American cyber-security firm Symantec said in a new report that tools and infrastructure used in the devastating WannaCry ransomware attack strongly suggest that a hacking group affiliated with North Korea was behind the malware attack that infected over 300,000 computers worldwide.
Security researchers at Symantec said they have identified numerous instances of similar code being used both in the Lazarus group's previous attacks and an early version of the WannaCry ransomware, which was launched in slow doses in February, March and April.
"Analysis of these early WannaCry attacks by Symantec's Security Response Team revealed substantial commonalities in the tools, techniques, and infrastructure used by the attackers and those seen in previous Lazarus attacks, making it highly likely that Lazarus was behind the spread of WannaCry," Symantec said in a blog post on Monday.
Lazarus is the same hackers group behind the destructive hacks on Sony Pictures in 2014 and on a Bangladeshi bank in 2016. The Lazarus group is believed to be based out of China while working on behalf of North Korea.
In addition to similarities in code, researchers have also found strong evidence that WannaCry and previous Lazarus malware tools shared the same network infrastructure.
For example, during the attacks against Sony, a malware family called Backdoor.Destover was deployed. Later variants of Backdoor.Destover were seen to use the IP address 126.96.36.199 for command and control. The Trojan.Bravonc sample discovered dropping WannaCry also connects to this IP address.

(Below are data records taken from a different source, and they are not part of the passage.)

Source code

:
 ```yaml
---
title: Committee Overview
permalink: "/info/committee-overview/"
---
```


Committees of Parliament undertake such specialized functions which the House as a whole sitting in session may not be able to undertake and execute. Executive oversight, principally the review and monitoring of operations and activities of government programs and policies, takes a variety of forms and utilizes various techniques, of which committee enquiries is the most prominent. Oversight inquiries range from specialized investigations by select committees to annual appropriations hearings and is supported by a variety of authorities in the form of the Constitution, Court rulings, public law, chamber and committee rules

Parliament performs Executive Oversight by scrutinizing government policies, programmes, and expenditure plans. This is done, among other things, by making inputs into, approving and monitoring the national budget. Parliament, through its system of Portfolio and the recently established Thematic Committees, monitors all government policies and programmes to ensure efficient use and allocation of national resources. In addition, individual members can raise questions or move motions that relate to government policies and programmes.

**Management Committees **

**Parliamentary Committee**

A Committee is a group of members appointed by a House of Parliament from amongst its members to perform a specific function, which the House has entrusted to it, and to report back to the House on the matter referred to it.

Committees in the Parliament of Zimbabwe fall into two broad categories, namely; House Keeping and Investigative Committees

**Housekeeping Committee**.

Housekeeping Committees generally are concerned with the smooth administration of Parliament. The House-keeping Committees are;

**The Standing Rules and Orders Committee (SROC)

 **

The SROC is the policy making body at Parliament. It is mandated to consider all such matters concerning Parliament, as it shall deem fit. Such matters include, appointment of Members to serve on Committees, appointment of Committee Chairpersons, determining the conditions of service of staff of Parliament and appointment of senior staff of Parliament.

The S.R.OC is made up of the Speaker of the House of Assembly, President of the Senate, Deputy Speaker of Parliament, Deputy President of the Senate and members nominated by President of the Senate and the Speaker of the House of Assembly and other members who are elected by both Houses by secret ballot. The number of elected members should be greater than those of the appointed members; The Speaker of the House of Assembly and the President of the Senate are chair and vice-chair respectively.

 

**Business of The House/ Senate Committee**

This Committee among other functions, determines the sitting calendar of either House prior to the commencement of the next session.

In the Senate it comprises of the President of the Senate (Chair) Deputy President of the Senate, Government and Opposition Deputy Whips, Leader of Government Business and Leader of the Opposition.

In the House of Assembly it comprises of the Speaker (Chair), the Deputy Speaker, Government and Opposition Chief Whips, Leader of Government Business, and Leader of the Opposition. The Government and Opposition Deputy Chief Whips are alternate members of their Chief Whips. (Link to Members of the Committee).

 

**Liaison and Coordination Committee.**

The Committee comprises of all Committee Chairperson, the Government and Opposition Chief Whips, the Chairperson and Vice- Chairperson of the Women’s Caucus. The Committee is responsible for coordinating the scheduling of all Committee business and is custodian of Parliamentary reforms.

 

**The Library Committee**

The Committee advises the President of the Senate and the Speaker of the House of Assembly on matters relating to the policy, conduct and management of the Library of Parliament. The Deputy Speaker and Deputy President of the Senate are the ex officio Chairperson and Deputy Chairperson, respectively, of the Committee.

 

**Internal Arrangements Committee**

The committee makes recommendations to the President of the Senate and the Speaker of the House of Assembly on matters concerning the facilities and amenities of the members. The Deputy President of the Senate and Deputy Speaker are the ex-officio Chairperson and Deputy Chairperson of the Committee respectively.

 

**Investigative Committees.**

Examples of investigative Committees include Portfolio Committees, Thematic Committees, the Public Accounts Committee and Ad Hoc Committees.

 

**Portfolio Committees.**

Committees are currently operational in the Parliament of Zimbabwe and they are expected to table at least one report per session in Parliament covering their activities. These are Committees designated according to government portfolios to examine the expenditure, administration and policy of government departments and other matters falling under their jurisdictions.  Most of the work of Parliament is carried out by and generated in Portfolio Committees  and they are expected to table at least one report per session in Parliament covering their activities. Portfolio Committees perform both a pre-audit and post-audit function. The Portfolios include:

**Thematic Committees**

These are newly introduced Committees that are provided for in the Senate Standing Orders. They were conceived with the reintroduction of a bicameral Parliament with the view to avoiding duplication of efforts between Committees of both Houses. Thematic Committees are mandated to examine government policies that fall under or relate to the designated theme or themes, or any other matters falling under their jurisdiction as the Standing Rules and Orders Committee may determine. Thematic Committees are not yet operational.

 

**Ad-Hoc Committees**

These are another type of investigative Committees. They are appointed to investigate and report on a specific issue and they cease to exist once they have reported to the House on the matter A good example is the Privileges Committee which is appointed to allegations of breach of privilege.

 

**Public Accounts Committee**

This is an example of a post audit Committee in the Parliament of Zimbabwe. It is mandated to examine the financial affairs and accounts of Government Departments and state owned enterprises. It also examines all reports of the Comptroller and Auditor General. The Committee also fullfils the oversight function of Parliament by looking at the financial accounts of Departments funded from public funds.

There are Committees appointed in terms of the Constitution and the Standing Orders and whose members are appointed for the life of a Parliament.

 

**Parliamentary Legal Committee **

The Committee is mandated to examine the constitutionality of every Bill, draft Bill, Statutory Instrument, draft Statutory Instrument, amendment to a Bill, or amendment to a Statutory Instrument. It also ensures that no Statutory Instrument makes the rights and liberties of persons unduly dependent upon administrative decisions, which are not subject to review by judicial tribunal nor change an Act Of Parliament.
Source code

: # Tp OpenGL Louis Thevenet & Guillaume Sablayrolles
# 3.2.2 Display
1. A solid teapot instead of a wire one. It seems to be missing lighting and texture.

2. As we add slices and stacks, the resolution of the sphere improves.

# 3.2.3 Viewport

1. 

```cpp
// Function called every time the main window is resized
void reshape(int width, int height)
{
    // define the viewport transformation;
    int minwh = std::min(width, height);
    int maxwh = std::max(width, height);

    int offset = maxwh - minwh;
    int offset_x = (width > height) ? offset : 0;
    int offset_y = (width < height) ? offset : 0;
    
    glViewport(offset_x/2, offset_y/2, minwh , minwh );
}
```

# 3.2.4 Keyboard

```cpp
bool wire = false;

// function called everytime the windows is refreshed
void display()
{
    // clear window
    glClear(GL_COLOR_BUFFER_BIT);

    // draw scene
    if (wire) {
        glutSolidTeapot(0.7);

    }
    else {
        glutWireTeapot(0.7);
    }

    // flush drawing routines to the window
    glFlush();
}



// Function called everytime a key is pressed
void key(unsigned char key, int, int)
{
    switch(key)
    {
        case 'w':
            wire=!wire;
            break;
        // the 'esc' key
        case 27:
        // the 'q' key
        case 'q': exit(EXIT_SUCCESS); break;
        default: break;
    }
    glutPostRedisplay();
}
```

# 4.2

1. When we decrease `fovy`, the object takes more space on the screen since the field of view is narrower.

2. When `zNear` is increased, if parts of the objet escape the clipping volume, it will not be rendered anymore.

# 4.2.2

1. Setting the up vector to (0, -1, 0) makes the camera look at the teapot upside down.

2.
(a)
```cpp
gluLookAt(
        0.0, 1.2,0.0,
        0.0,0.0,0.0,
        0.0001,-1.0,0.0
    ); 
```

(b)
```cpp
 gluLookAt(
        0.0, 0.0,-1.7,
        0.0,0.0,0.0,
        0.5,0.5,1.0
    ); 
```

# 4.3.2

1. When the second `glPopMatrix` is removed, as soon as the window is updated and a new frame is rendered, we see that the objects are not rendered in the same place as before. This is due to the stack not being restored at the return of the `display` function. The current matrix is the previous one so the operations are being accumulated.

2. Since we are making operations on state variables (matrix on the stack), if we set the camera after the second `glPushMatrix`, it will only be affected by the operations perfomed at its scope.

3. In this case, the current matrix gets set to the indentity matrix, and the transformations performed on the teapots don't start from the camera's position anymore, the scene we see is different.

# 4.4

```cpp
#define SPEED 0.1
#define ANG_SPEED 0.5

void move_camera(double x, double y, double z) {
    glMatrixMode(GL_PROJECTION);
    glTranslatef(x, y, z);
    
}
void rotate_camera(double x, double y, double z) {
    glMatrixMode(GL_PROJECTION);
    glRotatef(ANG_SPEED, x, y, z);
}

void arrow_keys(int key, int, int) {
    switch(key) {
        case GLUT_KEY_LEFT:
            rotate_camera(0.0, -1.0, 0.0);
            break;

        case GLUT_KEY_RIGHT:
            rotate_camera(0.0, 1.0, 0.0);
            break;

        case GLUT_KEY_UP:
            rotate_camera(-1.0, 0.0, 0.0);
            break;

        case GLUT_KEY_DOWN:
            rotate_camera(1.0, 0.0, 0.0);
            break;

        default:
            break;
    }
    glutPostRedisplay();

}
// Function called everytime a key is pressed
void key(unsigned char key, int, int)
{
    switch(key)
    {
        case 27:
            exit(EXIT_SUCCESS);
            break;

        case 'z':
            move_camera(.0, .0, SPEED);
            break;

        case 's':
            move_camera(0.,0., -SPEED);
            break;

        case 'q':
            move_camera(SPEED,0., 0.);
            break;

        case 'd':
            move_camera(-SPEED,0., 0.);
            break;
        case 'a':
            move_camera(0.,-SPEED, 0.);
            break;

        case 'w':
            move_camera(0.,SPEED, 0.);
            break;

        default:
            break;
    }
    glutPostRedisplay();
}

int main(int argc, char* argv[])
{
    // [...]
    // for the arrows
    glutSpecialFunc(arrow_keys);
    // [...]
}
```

The security researchers, however, also said despite having strong links to North Korean hackers, the WannaCry ransomware attack is not likely to be a government-backed campaign, because of the flaws in the malware's code and demands for ransom in Bitcoin.
"Our confidence is very high that this is the work of people associated with the Lazarus Group, because they had to have source code access," Vikram Thakur, Symantec's security response technical director, told Reuters. "We don't think that this is an operation run by a nation-state."
Last week, North Korea reportedly denied allegations linking it to WannaCry ransomware.
"It is ridiculous," Kim In-Ryong, North Korea's deputy ambassador to the United Nations, told reports on Friday, suggesting the US and South Korea were behind the allegation.
"Whenever something strange happens, it is the stereotyped way of the United States and the hostile forces to kick off a noisy anti-DPRK campaign."